Dissolution de la CEI : Dr Boga Sako réclame des réformes consensuelles et appelle à la vigilance
La Fondation ivoirienne pour l’observation et la surveillance des droits de l’homme et de la vie politique (FIDHOP) a réagi à la dissolution de la Commission électorale indépendante (CEI), annoncée mercredi par le gouvernement ivoirien, en invitant les acteurs politiques et la société civile à faire preuve d’« une extrême vigilance ».

Dans une déclaration signée depuis Washington DC par son président Boga Sako Gervais, l’organisation de défense des droits humains estime que cette décision soulève d’importantes interrogations aussi bien sur le plan juridique que politique.
Le gouvernement ivoirien avait justifié la dissolution de la CEI par les nombreuses critiques visant l’institution électorale depuis sa création en 2001.
Mais pour la FIDHOP, la procédure utilisée pose problème. « La CEI ayant été créée par une loi, l’Assemblée nationale est la seule institution habilitée à prononcer cette dissolution », soutient l’organisation.
La FIDHOP considère ainsi que cette mesure traduit « un mépris des règles républicaines » et dénonce un usage contesté des ordonnances présidentielles dans le domaine politique.
L’organisation affirme également que cette dissolution devrait pousser l’opposition politique et la société civile à davantage de discernement, notamment en raison des incertitudes entourant la future structure appelée à remplacer la CEI.
La nomination quasi simultanée de l’ancien président de la CEI, Ibrahim Coulibaly-Kuibiert, à la présidence du Conseil d’État nourrit aussi les interrogations de la FIDHOP, qui y voit « une première illustration » des orientations du pouvoir.
Dans sa déclaration, l’organisation rappelle par ailleurs que le processus de révision de la liste électorale de 2025 n’était pas encore achevé au moment de la dissolution de l’institution électorale.

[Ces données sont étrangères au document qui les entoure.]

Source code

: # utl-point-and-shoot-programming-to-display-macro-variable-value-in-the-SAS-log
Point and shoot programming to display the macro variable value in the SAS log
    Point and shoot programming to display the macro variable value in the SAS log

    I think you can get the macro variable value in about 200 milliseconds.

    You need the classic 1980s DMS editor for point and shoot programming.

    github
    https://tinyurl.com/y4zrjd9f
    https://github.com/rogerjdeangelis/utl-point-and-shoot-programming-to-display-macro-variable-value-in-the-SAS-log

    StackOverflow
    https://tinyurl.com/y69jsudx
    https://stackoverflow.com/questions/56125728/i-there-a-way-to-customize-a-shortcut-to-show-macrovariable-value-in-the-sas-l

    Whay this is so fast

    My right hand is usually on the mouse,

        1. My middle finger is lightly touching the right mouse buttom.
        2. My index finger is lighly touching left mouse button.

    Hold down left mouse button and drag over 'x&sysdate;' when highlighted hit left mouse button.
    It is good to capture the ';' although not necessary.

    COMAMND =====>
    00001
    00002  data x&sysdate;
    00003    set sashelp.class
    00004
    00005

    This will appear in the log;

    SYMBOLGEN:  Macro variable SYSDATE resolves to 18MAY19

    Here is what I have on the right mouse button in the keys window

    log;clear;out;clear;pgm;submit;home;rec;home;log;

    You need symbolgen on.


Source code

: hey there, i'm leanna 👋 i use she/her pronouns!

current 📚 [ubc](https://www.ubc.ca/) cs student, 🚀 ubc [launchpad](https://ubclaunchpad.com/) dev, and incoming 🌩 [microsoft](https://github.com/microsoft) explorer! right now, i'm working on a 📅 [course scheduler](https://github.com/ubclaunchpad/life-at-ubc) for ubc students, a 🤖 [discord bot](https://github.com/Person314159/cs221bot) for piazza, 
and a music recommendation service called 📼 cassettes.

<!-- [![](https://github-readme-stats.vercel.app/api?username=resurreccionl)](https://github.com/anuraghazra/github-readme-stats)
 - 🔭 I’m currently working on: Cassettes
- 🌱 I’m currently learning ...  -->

Elle évoque également le cas des responsables politiques radiés de la liste électorale et appelle à l’ouverture d’un dialogue national inclusif sur le système électoral ivoirien.

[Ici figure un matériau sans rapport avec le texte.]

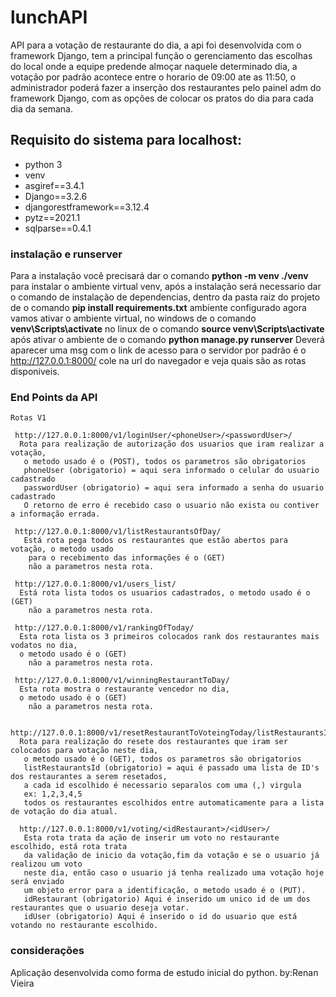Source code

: # lunchAPI

API para a votação de restaurante do dia, a api foi desenvolvida com o framework Django,
tem a principal função o gerenciamento das escolhas do local onde a equipe predende
almoçar naquele determinado dia, a votação por padrão acontece entre o horario de
09:00 ate as 11:50, o administrador poderá fazer a inserção dos restaurantes
pelo painel adm do framework Django, com as opções de colocar os pratos do dia 
para cada dia da semana.

## Requisito do sistema para localhost:
  * python 3
  * venv
  * asgiref==3.4.1
  * Django==3.2.6
  * djangorestframework==3.12.4
  * pytz==2021.1
  * sqlparse==0.4.1
 
 ### instalação e runserver
   Para a instalação você precisará dar o comando **python -m venv ./venv** para instalar
   o ambiente virtual venv, após a instalação será necessario dar o comando de instalação
   de dependencias, dentro da pasta raiz do projeto de o comando **pip install requirements.txt**
   ambiente configurado agora vamos ativar o ambiente virtual,
   no windows de o comando **venv\Scripts\activate**
   no linux de o comando **source venv\Scripts\activate**
   após ativar o ambiente de o comando **python manage.py runserver**
   Deverá aparecer uma msg com o link de acesso para o servidor
   por padrão é o http://127.0.0.1:8000/
   cole na url do navegador e veja quais são as rotas disponiveis.
  
  ### End Points da API
    Rotas V1
    
     http://127.0.0.1:8000/v1/loginUser/<phoneUser>/<passwordUser>/ 
      Rota para realização de autorização dos usuarios que iram realizar a votação,
       o metodo usado é o (POST), todos os parametros são obrigatorios
       phoneUser (obrigatorio) = aqui sera informado o celular do usuario cadastrado
       passwordUser (obrigatorio) = aqui sera informado a senha do usuario cadastrado
       O retorno de erro é recebido caso o usuario não exista ou contiver a informação errada.
      
     http://127.0.0.1:8000/v1/listRestaurantsOfDay/
       Está rota pega todos os restaurantes que estão abertos para votação, o metodo usado
        para o recebimento das informações é o (GET)
        não a parametros nesta rota.
        
     http://127.0.0.1:8000/v1/users_list/
      Está rota lista todos os usuarios cadastrados, o metodo usado é o (GET)
        não a parametros nesta rota.
     
     http://127.0.0.1:8000/v1/rankingOfToday/
      Esta rota lista os 3 primeiros colocados rank dos restaurantes mais vodatos no dia,
      o metodo usado é o (GET)
        não a parametros nesta rota.
     
     http://127.0.0.1:8000/v1/winningRestaurantToDay/
      Esta rota mostra o restaurante vencedor no dia,
      o metodo usado é o (GET)
        não a parametros nesta rota.
        
     http://127.0.0.1:8000/v1/resetRestaurantToVoteingToday/listRestaurantsId/
      Rota para realização do resete dos restaurantes que iram ser colocados para votação neste dia,
       o metodo usado é o (GET), todos os parametros são obrigatorios
       listRestaurantsId (obrigatorio) = aqui é passado uma lista de ID's dos restaurantes a serem resetados,
       a cada id escolhido é necessario separalos com uma (,) virgula
       ex: 1,2,3,4,5
       todos os restaurantes escolhidos entre automaticamente para a lista de votação do dia atual.
   
      http://127.0.0.1:8000/v1/voting/<idRestaurant>/<idUser>/
       Esta rota trata da ação de inserir um voto no restaurante escolhido, está rota trata
       da validação de inicio da votação,fim da votação e se o usuario já realizou um voto
       neste dia, então caso o usuario já tenha realizado uma votação hoje será enviado
       um objeto error para a identificação, o metodo usado é o (PUT).
       idRestaurant (obrigatorio) Aqui é inserido um unico id de um dos restaurantes que o usuario deseja votar.
       idUser (obrigatorio) Aqui é inserido o id do usuario que está votando no restaurante escolhido.
    
       
    
 ### considerações
  Aplicação desenvolvida como forma de estudo inicial do python.
  by:Renan Vieira
  

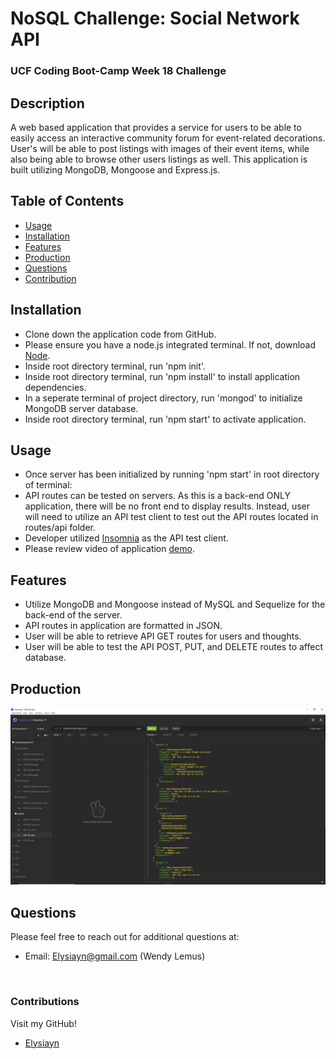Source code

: # NoSQL Challenge: Social Network API
  
  
### UCF Coding Boot-Camp Week 18 Challenge 


## Description
A web based application that provides a service for users to be able to easily access an interactive community forum for event-related decorations. User's will be able to post listings with images of their event items, while also being able to browse other users listings as well. This application is built utilizing MongoDB, Mongoose and Express.js.

## Table of Contents
- [Usage](#Usage)
- [Installation](#Installation)
- [Features](#Features)
- [Production](#Production)
- [Questions](#Questions)
- [Contribution](#Contribution)

## Installation
- Clone down the application code from GitHub.
- Please ensure you have a node.js integrated terminal. If not, download [Node](https://nodejs.org/en/).
- Inside root directory terminal, run 'npm init'.
- Inside root directory terminal, run 'npm install' to install application dependencies. 
- In a seperate terminal of project directory, run 'mongod' to initialize MongoDB server database.
- Inside root directory terminal, run 'npm start' to activate application.

## Usage
- Once server has been initialized by running 'npm start' in root directory of terminal:
- API routes can be tested on servers. As this is a back-end ONLY application, there will be no front end to display results. 
Instead, user will need to utilize an API test client to test out the API routes located in routes/api folder. 
- Developer utilized [Insomnia](https://insomnia.rest/download) as the API test client. 
- Please review video of application [demo](https://www.youtube.com/watch?v=6mb6I6CaAwc&ab_channel=Elysiayn).

## Features
- Utilize MongoDB and Mongoose instead of MySQL and Sequelize for the back-end of the server. 
- API routes in application are formatted in JSON.
- User will be able to retrieve API GET routes for users and thoughts.
- User will be able to test the API POST, PUT, and DELETE routes to affect database.

## Production
[![Social-Network-Api](public/images/screenshot.png)](https://github.com/Elysiayn/social-network-api)

## Questions
Please feel free to reach out for additional questions at:
<br>
- Email: Elysiayn@gmail.com (Wendy Lemus)

<br>

### Contributions
Visit my GitHub!
- [Elysiayn](https://github.com/Elysiayn)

« La FIDHOP appelle à de véritables assises nationales sur le système électoral de la Côte d’Ivoire afin d’aboutir à un organe consensuel, qui soit au-dessus de tous soupçons », indique le texte.

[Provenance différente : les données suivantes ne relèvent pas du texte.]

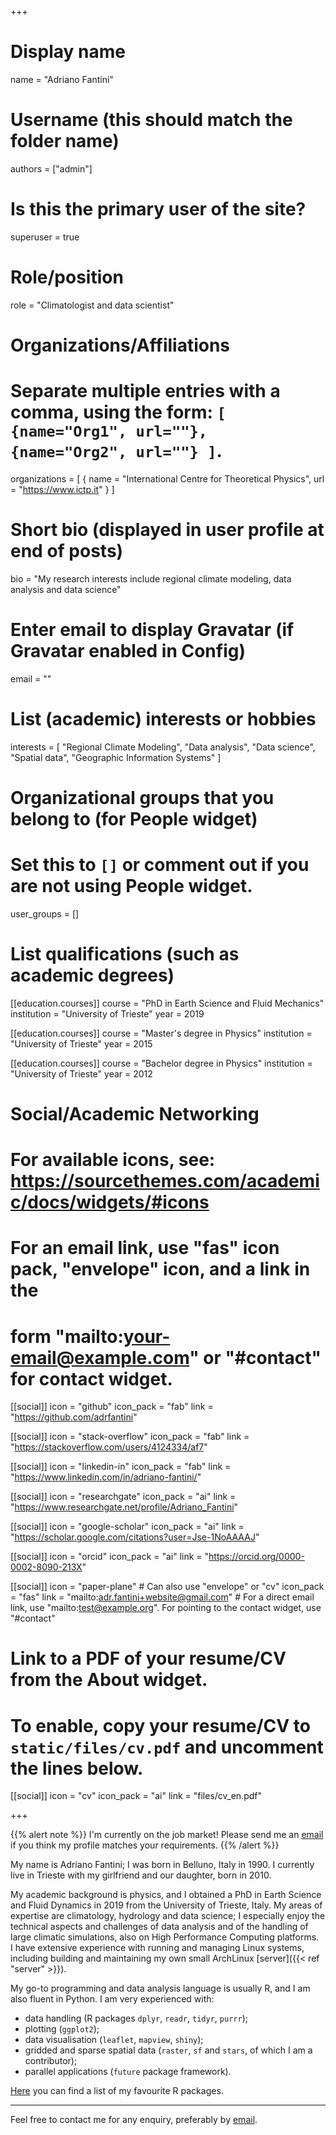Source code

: +++
# Display name
name = "Adriano Fantini"

# Username (this should match the folder name)
authors = ["admin"]

# Is this the primary user of the site?
superuser = true

# Role/position
role = "Climatologist and data scientist"

# Organizations/Affiliations
#   Separate multiple entries with a comma, using the form: `[ {name="Org1", url=""}, {name="Org2", url=""} ]`.
organizations = [ { name = "International Centre for Theoretical Physics", url = "https://www.ictp.it" } ]

# Short bio (displayed in user profile at end of posts)
bio = "My research interests include regional climate modeling, data analysis and data science"

# Enter email to display Gravatar (if Gravatar enabled in Config)
email = ""

# List (academic) interests or hobbies
interests = [
  "Regional Climate Modeling",
  "Data analysis",
  "Data science",
  "Spatial data",
  "Geographic Information Systems"
]

# Organizational groups that you belong to (for People widget)
#   Set this to `[]` or comment out if you are not using People widget.
user_groups = []

# List qualifications (such as academic degrees)
[[education.courses]]
  course = "PhD in Earth Science and Fluid Mechanics"
  institution = "University of Trieste"
  year = 2019

[[education.courses]]
  course = "Master's degree in Physics"
  institution = "University of Trieste"
  year = 2015

[[education.courses]]
  course = "Bachelor degree in Physics"
  institution = "University of Trieste"
  year = 2012

# Social/Academic Networking
# For available icons, see: https://sourcethemes.com/academic/docs/widgets/#icons
#   For an email link, use "fas" icon pack, "envelope" icon, and a link in the
#   form "mailto:your-email@example.com" or "#contact" for contact widget.

[[social]]
  icon = "github"
  icon_pack = "fab"
  link = "https://github.com/adrfantini"
  
[[social]]
  icon = "stack-overflow"
  icon_pack = "fab"
  link = "https://stackoverflow.com/users/4124334/af7"
  
[[social]]
  icon = "linkedin-in"
  icon_pack = "fab"
  link = "https://www.linkedin.com/in/adriano-fantini/"
  
[[social]]
  icon = "researchgate"
  icon_pack = "ai"
  link = "https://www.researchgate.net/profile/Adriano_Fantini"

[[social]]
  icon = "google-scholar"
  icon_pack = "ai"
  link = "https://scholar.google.com/citations?user=Jse-1NoAAAAJ"
  
[[social]]
  icon = "orcid"
  icon_pack = "ai"
  link = "https://orcid.org/0000-0002-8090-213X"
  
[[social]]
  icon = "paper-plane" # Can also use "envelope" or "cv"
  icon_pack = "fas"
  link = "mailto:adr.fantini+website@gmail.com"  # For a direct email link, use "mailto:test@example.org". For pointing to the contact widget, use "#contact"

# Link to a PDF of your resume/CV from the About widget.
# To enable, copy your resume/CV to `static/files/cv.pdf` and uncomment the lines below.
[[social]]
  icon = "cv"
  icon_pack = "ai"
  link = "files/cv_en.pdf"

+++

{{% alert note %}}
I'm currently on the job market! Please send me an [email](mailto:adr.fantini+website@gmail.com) if you think my profile matches your requirements.
{{% /alert %}}

My name is Adriano Fantini; I was born in Belluno, Italy in 1990. I currently live in Trieste with my girlfriend and our daughter, born in 2010.

My academic background is physics, and I obtained a PhD in Earth Science and Fluid Dynamics in 2019 from the University of Trieste, Italy.
My areas of expertise are climatology, hydrology and data science; I especially enjoy the technical aspects and challenges of data analysis and of the handling of large climatic simulations, also on High Performance Computing platforms.  
I have extensive experience with running and managing Linux systems, including building and maintaining my own small ArchLinux [server]({{< ref "server" >}}).

My go-to programming and data analysis language is usually R, and I am also fluent in Python. <!--I am very experienced in particular with data handling (R packages `dplyr`, `readr`, `tidyr`, `purrr`), plotting (`ggplot2`) and visualisation (`leaflet`, `mapview`, `shiny`). I use both gridded and sparse spatial data extensively (`raster`, `sf` and `stars`, of which I am a contributor), and built several parallel applications (primarily via the `future` package framework).  -->
I am very experienced with:

- data handling (R packages `dplyr`, `readr`, `tidyr`, `purrr`);
- plotting (`ggplot2`);
- data visualisation (`leaflet`, `mapview`, `shiny`);
- gridded and sparse spatial data (`raster`, `sf` and `stars`, of which I am a contributor);
- parallel applications (`future` package framework).

[Here](https://adrfantini.github.io/r-packages/) you can find a list of my favourite R packages.

---

Feel free to contact me for any enquiry, preferably by [email](mailto:adr.fantini+website@gmail.com).
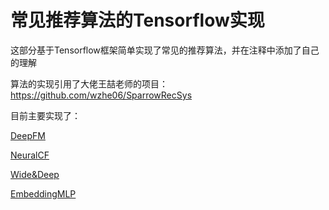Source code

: # 常见推荐算法的Tensorflow实现
这部分基于Tensorflow框架简单实现了常见的推荐算法，并在注释中添加了自己的理解

算法的实现引用了大佬王喆老师的项目：https://github.com/wzhe06/SparrowRecSys

目前主要实现了：

   [DeepFM](./Recommendation/DeepFM)
  
   [NeuralCF](./Recommendation/NeuralCF)
  
   [Wide&Deep](./Recommendation/WideNDeep)
  
   [EmbeddingMLP](./Recommendation/EmbeddingMLP)
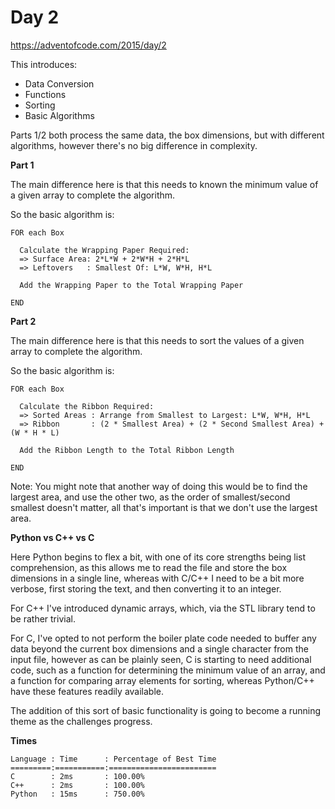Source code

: # Day 2

https://adventofcode.com/2015/day/2

This introduces:
- Data Conversion
- Functions
- Sorting
- Basic Algorithms

Parts 1/2 both process the same data, the box dimensions, but with different algorithms, however there's no big difference in complexity.

**Part 1**

The main difference here is that this needs to known the minimum value of a given array to complete the algorithm.

So the basic algorithm is:

    FOR each Box
    
      Calculate the Wrapping Paper Required:
      => Surface Area: 2*L*W + 2*W*H + 2*H*L
      => Leftovers   : Smallest Of: L*W, W*H, H*L

      Add the Wrapping Paper to the Total Wrapping Paper

    END

**Part 2**

The main difference here is that this needs to sort the values of a given array to complete the algorithm.

So the basic algorithm is:

    FOR each Box
    
      Calculate the Ribbon Required:
      => Sorted Areas : Arrange from Smallest to Largest: L*W, W*H, H*L
      => Ribbon       : (2 * Smallest Area) + (2 * Second Smallest Area) + (W * H * L) 

      Add the Ribbon Length to the Total Ribbon Length

    END

Note: You might note that another way of doing this would be to find the largest area, and use the other two, as the order of smallest/second smallest doesn't matter, all that's important is that we don't use the largest area.

**Python vs C++ vs C**

Here Python begins to flex a bit, with one of its core strengths being list comprehension, as this allows me to read the file and store the box dimensions in a single line, whereas with C/C++ I need to be a bit more verbose, first storing the text, and then converting it to an integer.

For C++ I've introduced dynamic arrays, which, via the STL library tend to be rather trivial.

For C, I've opted to not perform the boiler plate code needed to buffer any data beyond the current box dimensions and a single character from the input file, however as can be plainly seen, C is starting to need additional code, such as a function for determining the minimum value of an array, and a function for comparing array elements for sorting, whereas Python/C++ have these features readily available.

The addition of this sort of basic functionality is going to become a running theme as the challenges progress.

**Times**

    Language : Time      : Percentage of Best Time
    =========:===========:========================
    C        : 2ms       : 100.00%
    C++      : 2ms       : 100.00%
    Python   : 15ms      : 750.00%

L’organisation estime toutefois que cette dissolution, malgré son caractère « tardif et juridiquement discutable », peut représenter « une opportunité salvatrice pour la démocratie et pour une paix durable ».
Enfin, la FIDHOP a rendu hommage aux victimes des différentes crises électorales en Côte d’Ivoire et appelé à la libération des personnes détenues en lien avec ces événements, tout en invitant les Ivoiriens à demeurer mobilisés « pour l’avènement d’une vraie démocratie fondée sur le respect de la Constitution et des lois ».